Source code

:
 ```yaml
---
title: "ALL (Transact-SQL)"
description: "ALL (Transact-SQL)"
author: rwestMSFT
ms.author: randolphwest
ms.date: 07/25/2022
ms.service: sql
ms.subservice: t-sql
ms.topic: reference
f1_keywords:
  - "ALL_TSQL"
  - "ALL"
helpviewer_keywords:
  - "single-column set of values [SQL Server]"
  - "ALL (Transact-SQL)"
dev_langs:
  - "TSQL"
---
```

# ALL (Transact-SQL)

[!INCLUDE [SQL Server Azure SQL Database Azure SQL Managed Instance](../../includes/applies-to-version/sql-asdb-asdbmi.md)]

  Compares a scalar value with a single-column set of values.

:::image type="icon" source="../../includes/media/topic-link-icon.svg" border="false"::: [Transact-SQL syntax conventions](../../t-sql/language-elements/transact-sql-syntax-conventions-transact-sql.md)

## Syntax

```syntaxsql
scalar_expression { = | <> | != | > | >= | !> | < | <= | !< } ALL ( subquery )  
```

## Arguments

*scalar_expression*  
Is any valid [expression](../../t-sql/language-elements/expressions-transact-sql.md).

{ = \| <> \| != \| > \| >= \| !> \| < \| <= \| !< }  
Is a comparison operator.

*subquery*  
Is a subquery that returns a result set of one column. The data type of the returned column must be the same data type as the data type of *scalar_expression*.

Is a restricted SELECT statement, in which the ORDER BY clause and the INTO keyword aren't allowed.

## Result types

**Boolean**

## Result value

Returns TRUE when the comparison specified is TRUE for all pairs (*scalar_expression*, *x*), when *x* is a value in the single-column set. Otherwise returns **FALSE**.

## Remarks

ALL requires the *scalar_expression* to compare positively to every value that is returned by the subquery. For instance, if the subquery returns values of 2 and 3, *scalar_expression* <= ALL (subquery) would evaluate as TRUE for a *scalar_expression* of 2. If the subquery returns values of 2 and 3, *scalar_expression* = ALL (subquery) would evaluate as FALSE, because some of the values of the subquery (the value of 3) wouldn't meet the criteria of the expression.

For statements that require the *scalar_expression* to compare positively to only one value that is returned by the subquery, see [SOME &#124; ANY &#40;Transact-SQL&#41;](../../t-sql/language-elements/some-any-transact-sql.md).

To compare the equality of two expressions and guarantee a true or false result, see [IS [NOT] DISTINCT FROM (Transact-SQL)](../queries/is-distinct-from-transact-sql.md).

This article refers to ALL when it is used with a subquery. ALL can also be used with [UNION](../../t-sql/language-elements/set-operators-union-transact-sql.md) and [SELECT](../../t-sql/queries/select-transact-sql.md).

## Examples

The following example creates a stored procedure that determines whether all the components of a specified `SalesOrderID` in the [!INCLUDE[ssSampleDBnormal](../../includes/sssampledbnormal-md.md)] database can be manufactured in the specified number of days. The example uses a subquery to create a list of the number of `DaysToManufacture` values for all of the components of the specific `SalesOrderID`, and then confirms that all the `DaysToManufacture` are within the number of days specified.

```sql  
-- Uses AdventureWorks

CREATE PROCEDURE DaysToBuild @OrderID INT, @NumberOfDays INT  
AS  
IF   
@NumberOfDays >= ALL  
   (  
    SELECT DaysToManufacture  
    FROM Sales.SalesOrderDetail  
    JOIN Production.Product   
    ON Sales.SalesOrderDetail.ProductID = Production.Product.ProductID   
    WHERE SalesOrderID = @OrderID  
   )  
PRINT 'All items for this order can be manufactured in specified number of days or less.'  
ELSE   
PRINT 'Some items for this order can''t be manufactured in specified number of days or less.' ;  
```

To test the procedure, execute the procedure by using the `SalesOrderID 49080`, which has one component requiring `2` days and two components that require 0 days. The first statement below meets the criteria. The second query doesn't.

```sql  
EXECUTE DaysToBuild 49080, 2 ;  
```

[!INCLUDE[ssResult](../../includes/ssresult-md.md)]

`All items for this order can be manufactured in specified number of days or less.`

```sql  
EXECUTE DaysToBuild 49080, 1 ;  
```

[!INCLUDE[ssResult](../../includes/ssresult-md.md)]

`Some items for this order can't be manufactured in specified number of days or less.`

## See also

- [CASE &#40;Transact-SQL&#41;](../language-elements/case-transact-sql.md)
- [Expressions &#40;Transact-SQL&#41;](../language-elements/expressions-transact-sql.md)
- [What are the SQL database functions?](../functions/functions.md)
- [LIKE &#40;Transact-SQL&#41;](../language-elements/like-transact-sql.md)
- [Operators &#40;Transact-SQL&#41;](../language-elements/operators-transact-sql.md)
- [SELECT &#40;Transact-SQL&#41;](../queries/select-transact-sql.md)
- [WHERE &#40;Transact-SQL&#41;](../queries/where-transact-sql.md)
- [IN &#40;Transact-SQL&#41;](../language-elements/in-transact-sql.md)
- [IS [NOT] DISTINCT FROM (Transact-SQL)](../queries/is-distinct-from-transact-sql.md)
******************************
= Your objective =
Please reproduce, word for word, every line from the line with "- [What are" to the final line above, including both ends.

= Your response =
- [What are the SQL database functions?](../functions/functions.md)
- [LIKE &#40;Transact-SQL&#41;](../language-elements/like-transact-sql.md)
- [Operators &#40;Transact-SQL&#41;](../language-elements/operators-transact-sql.md)
- [SELECT &#40;Transact-SQL&#41;](../queries/select-transact-sql.md)
- [WHERE &#40;Transact-SQL&#41;](../queries/where-transact-sql.md)
- [IN &#40;Transact-SQL&#41;](../language-elements/in-transact-sql.md)
- [IS [NOT] DISTINCT FROM (Transact-SQL)](../queries/is-distinct-from-transact-sql.md)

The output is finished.